*AIM OF THE TASK*
The output should be every line below that includes the word "textbf".

▬▬▬▬▬▬▬▬▬▬

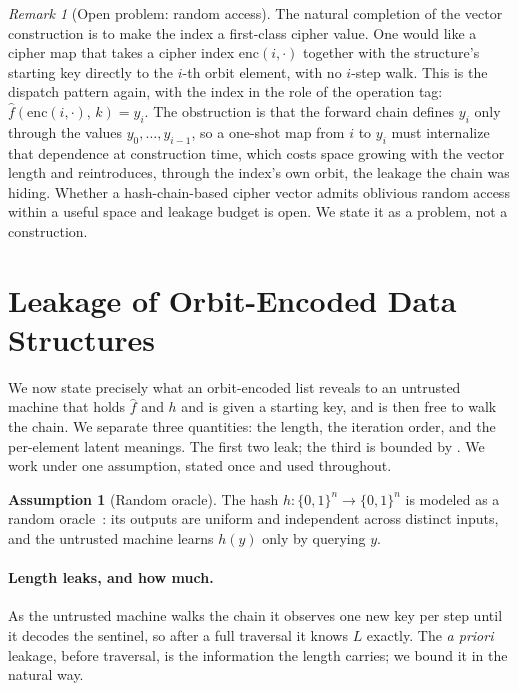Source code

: \documentclass[11pt]{article}
\theoremstyle{definition}
\theoremstyle{plain}
\theoremstyle{definition}
\newtheorem{assumption}{Assumption}[section]
\theoremstyle{remark}
\newtheorem{remark}{Remark}[section]
\newcommand{\enc}{\mathrm{enc}}
\newcommand{\fhat}{\hat{f}}
\newcommand{\B}{\{0,1\}}
\begin{document}
\begin{remark}[Open problem: random access]
\label{rem:random-access}
The natural completion of the vector construction is to make the index
a first-class cipher value. One would like a cipher map that takes a
cipher index $\enc(i, \cdot)$ together with the structure's starting
key directly to the $i$-th orbit element, with no $i$-step walk. This
is the dispatch pattern again, with the index in the role of the
operation tag: $\fhat(\enc(i,\cdot),\, k) = y_i$. The obstruction is
that the forward chain defines $y_i$ only through the values $y_0,
\ldots, y_{i-1}$, so a one-shot map from $i$ to $y_i$ must internalize
that dependence at construction time, which costs space growing with
the vector length and reintroduces, through the index's own orbit, the
leakage the chain was hiding. Whether a hash-chain-based cipher vector
admits oblivious random access within a useful space and leakage budget
is open. We state it as a problem, not a construction.
\end{remark}

\section{Leakage of Orbit-Encoded Data Structures}
\label{sec:leakage}

We now state precisely what an orbit-encoded list reveals to an
untrusted machine that holds $\fhat$ and $h$ and is given a starting
key, and is then free to walk the chain. We separate three quantities:
the length, the iteration order, and the per-element latent meanings.
The first two leak; the third is bounded by . We
work under one assumption, stated once and used throughout.

\begin{assumption}[Random oracle]
\label{ass:ro}
The hash $h : \B^n \to \B^n$ is modeled as a random
oracle~\cite{bellare1993random}: its outputs are uniform and
independent across distinct inputs, and the untrusted machine learns
$h(y)$ only by querying $y$.
\end{assumption}

\paragraph{Length leaks, and how much.} As the untrusted machine walks
the chain it observes one new key per step until it decodes the
sentinel, so after a full traversal it knows $L$ exactly. The
\emph{a priori} leakage, before traversal, is the information the
length carries; we bound it in the natural way.
\end{document}
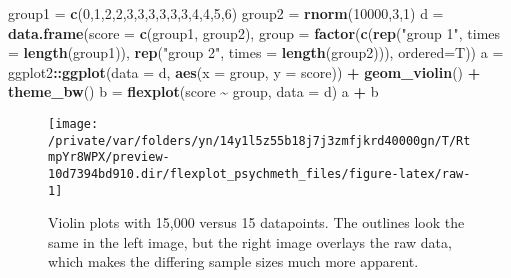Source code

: \documentclass[
  english,
  man]{apa6}
\newenvironment{Shaded}{\begin{snugshade}}{\end{snugshade}}
\newcommand{\DataTypeTok}[1]{\textcolor[rgb]{0.13,0.29,0.53}{#1}}
\newcommand{\DecValTok}[1]{\textcolor[rgb]{0.00,0.00,0.81}{#1}}
\newcommand{\KeywordTok}[1]{\textcolor[rgb]{0.13,0.29,0.53}{\textbf{#1}}}
\newcommand{\NormalTok}[1]{#1}
\newcommand{\OperatorTok}[1]{\textcolor[rgb]{0.81,0.36,0.00}{\textbf{#1}}}
\newcommand{\StringTok}[1]{\textcolor[rgb]{0.31,0.60,0.02}{#1}}
\begin{document}
\small

\begin{Shaded}
\begin{Highlighting}[]
\NormalTok{group1 =}\StringTok{ }\KeywordTok{c}\NormalTok{(}\DecValTok{0}\NormalTok{,}\DecValTok{1}\NormalTok{,}\DecValTok{2}\NormalTok{,}\DecValTok{2}\NormalTok{,}\DecValTok{3}\NormalTok{,}\DecValTok{3}\NormalTok{,}\DecValTok{3}\NormalTok{,}\DecValTok{3}\NormalTok{,}\DecValTok{3}\NormalTok{,}\DecValTok{3}\NormalTok{,}\DecValTok{4}\NormalTok{,}\DecValTok{4}\NormalTok{,}\DecValTok{5}\NormalTok{,}\DecValTok{6}\NormalTok{)}
\NormalTok{group2 =}\StringTok{ }\KeywordTok{rnorm}\NormalTok{(}\DecValTok{10000}\NormalTok{,}\DecValTok{3}\NormalTok{,}\DecValTok{1}\NormalTok{)}
\NormalTok{d =}\StringTok{ }\KeywordTok{data.frame}\NormalTok{(}\DataTypeTok{score =} \KeywordTok{c}\NormalTok{(group1, group2), }
               \DataTypeTok{group =} \KeywordTok{factor}\NormalTok{(}\KeywordTok{c}\NormalTok{(}\KeywordTok{rep}\NormalTok{(}\StringTok{"group 1"}\NormalTok{, }\DataTypeTok{times =} \KeywordTok{length}\NormalTok{(group1)), }
                       \KeywordTok{rep}\NormalTok{(}\StringTok{"group 2"}\NormalTok{, }\DataTypeTok{times =} \KeywordTok{length}\NormalTok{(group2))), }\DataTypeTok{ordered=}\NormalTok{T))}
\NormalTok{a =}\StringTok{ }\NormalTok{ggplot2}\OperatorTok{::}\KeywordTok{ggplot}\NormalTok{(}\DataTypeTok{data =}\NormalTok{ d, }\KeywordTok{aes}\NormalTok{(}\DataTypeTok{x =}\NormalTok{ group, }\DataTypeTok{y =}\NormalTok{ score)) }\OperatorTok{+}\StringTok{  }
\StringTok{  }\KeywordTok{geom\_violin}\NormalTok{() }\OperatorTok{+}\StringTok{ }\KeywordTok{theme\_bw}\NormalTok{()}
\NormalTok{b =}\StringTok{ }\KeywordTok{flexplot}\NormalTok{(score }\OperatorTok{\textasciitilde{}}\StringTok{ }\NormalTok{group, }\DataTypeTok{data =}\NormalTok{ d)}
\NormalTok{a }\OperatorTok{+}\StringTok{ }\NormalTok{b}
\end{Highlighting}
\end{Shaded}

\begin{figure}

{\centering \texttt{[image: /private/var/folders/yn/14y1l5z55b18j7j3zmfjkrd40000gn/T/RtmpYr8WPX/preview-10d7394bd910.dir/flexplot\_psychmeth\_files/figure-latex/raw-1]} 

}

\caption{Violin plots with 15,000 versus 15 datapoints. The outlines look the same in the left image, but the right image overlays the raw data, which makes the differing sample sizes much more apparent. \label{fig:raw}}\label{fig:raw}
\end{figure}
\end{document}
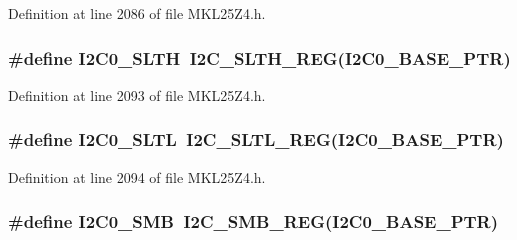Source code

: Definition at line 2086 of file M\+K\+L25\+Z4.\+h.

\subsubsection[{\texorpdfstring{I2\+C0\+\_\+\+S\+L\+TH}{I2C0_SLTH}}]{\setlength{\rightskip}{0pt plus 5cm}\#define I2\+C0\+\_\+\+S\+L\+TH~{\bf I2\+C\+\_\+\+S\+L\+T\+H\+\_\+\+R\+EG}({\bf I2\+C0\+\_\+\+B\+A\+S\+E\+\_\+\+P\+TR})}\hypertarget{group___i2_c___register___accessor___macros_ga5872f84a45507eb59371a4fcc7c3e2c6}{}\label{group___i2_c___register___accessor___macros_ga5872f84a45507eb59371a4fcc7c3e2c6}


Definition at line 2093 of file M\+K\+L25\+Z4.\+h.

\subsubsection[{\texorpdfstring{I2\+C0\+\_\+\+S\+L\+TL}{I2C0_SLTL}}]{\setlength{\rightskip}{0pt plus 5cm}\#define I2\+C0\+\_\+\+S\+L\+TL~{\bf I2\+C\+\_\+\+S\+L\+T\+L\+\_\+\+R\+EG}({\bf I2\+C0\+\_\+\+B\+A\+S\+E\+\_\+\+P\+TR})}\hypertarget{group___i2_c___register___accessor___macros_gae914eeb0f84c8cf2420f6764ea979c6d}{}\label{group___i2_c___register___accessor___macros_gae914eeb0f84c8cf2420f6764ea979c6d}


Definition at line 2094 of file M\+K\+L25\+Z4.\+h.

\subsubsection[{\texorpdfstring{I2\+C0\+\_\+\+S\+MB}{I2C0_SMB}}]{\setlength{\rightskip}{0pt plus 5cm}\#define I2\+C0\+\_\+\+S\+MB~{\bf I2\+C\+\_\+\+S\+M\+B\+\_\+\+R\+EG}({\bf I2\+C0\+\_\+\+B\+A\+S\+E\+\_\+\+P\+TR})}\hypertarget{group___i2_c___register___accessor___macros_gaf27ba0a559fe4af8031d5de859d8ba47}{}\label{group___i2_c___register___accessor___macros_gaf27ba0a559fe4af8031d5de859d8ba47}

▬▬▬▬▬▬▬▬▬▬

*ANSWER BOX*
\newcommand{\KeywordTok}[1]{\textcolor[rgb]{0.13,0.29,0.53}{\textbf{#1}}}
\newcommand{\OperatorTok}[1]{\textcolor[rgb]{0.81,0.36,0.00}{\textbf{#1}}}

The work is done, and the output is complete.